Untitled-1I’ve been catching this story out of the corner of my eye over the past week or two.

Apparently, an apologetical missive from the mavens at Microsoft on how the most annoying aspects of the we-hope-it’s-soon-to-be-doomed Vista are actually features (that used to be a joke back from the 98 Second Edition days, “It’s not a bug: it’s a feature.”).

Apparently, the article went up on Microsoft’s server and came down again very quickly… just before a lot of cynical yet savvy bloggers could get their pencils out and their teeth sharpened.

That said, I ran across what appears to be a working copy on the Guardian tech blog.

Click here to read that Guardian article.

Click here to just download the PDF from the Guardian page (hope I’m not stepping on any toes by linking there).

The Guardian does link to the original Microsoft page but that’s now been removed so all you get is a “Sorry, the page you requested…” Clever chaps over there at Microsoft.

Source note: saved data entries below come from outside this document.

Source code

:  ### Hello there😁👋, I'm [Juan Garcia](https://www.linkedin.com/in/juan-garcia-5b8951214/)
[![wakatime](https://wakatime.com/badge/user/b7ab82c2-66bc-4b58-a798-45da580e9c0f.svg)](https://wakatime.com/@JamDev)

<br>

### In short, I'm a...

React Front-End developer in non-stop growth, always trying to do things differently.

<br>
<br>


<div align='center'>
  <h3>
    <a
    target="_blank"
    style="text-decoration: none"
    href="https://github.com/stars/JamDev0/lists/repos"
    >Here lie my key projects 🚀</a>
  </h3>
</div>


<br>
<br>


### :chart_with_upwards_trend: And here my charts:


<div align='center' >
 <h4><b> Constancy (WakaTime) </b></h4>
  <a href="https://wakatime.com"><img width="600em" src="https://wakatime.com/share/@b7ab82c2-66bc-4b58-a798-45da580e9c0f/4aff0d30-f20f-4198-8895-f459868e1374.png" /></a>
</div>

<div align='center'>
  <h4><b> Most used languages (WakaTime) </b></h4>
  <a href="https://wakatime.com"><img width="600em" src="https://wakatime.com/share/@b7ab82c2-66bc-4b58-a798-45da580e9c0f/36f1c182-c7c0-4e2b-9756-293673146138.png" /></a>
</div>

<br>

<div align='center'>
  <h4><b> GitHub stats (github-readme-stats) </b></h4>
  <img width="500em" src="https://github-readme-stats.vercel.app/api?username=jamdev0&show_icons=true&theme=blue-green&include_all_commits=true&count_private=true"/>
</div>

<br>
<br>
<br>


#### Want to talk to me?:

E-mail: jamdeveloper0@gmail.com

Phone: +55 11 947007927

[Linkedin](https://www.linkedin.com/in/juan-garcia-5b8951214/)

Here’s the opening paragraph:

No one would expect a new OS adoption to be easy, and certainly adopting Windows Vista® across a desktop infrastructure can come with a few challenges—but like many urban myths, perception can quickly depart from reality. In this article, we will look at five features of Windows Vista that are often misunderstood, provide their background and rationale, and present the straight scoop on how to deal with them.

I confess: I don’t know what he’s going on about here, particularly the ‘like many urban myths, perception can quickly depart from reality’ — which is to say, I know it’s English. I know every word in the sentence but just don’t understand it.

Oh crap! I love this:

“With Standard User mode configured across the PC infrastructure, you help ensure intruders are unable to get to the family jewels.”

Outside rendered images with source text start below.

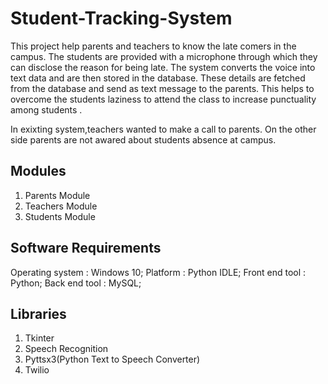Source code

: # Student-Tracking-System
 
This project help parents and teachers to know the late comers in the campus. The students are provided with a microphone through which they can disclose the reason for being late. The system converts the voice into text data and are then stored in the database. These details are fetched from the database and send as text message to the parents.
This helps to overcome the students laziness to attend the class to increase punctuality among students .

In exixting system,teachers wanted to make a call to parents. On the other side parents are not awared about students absence at campus.

Modules
-------
1) Parents Module
2) Teachers Module
3) Students Module

Software Requirements
---------------------
Operating system  : Windows 10;
Platform          : Python IDLE;
Front end tool    : Python;
Back end tool     : MySQL;

Libraries
----------
1) Tkinter
2) Speech Recognition
3) Pyttsx3(Python Text to Speech Converter)
4) Twilio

Ok, it now seems this must be a hoax letter or spoof… a belated April Fool gag… no way they’re talking about protecting your family jewels… no way.

Well, hold on… after reading further:

We‘ve heard some of you say that Windows Vista runs slower than Windows XP on a given PC. So what‘s really happening here? First, we need to avoid comparing apples to oranges—Windows Vista is doing a lot more than Windows XP, and it requires resources to conduct these tasks.

Hum, maybe the author’s not spoofing… he may just be a plonker.

He says, in relation to XP and VISTA, we shouldn’t compare apples to oranges… he’s right, fruit is a much better means of comparing: VISTA is a lemon. many of us still have sour grapes about XP and, apparently Apples are delicious.

Glad I finally read the article though (after it was pulled by Microsoft).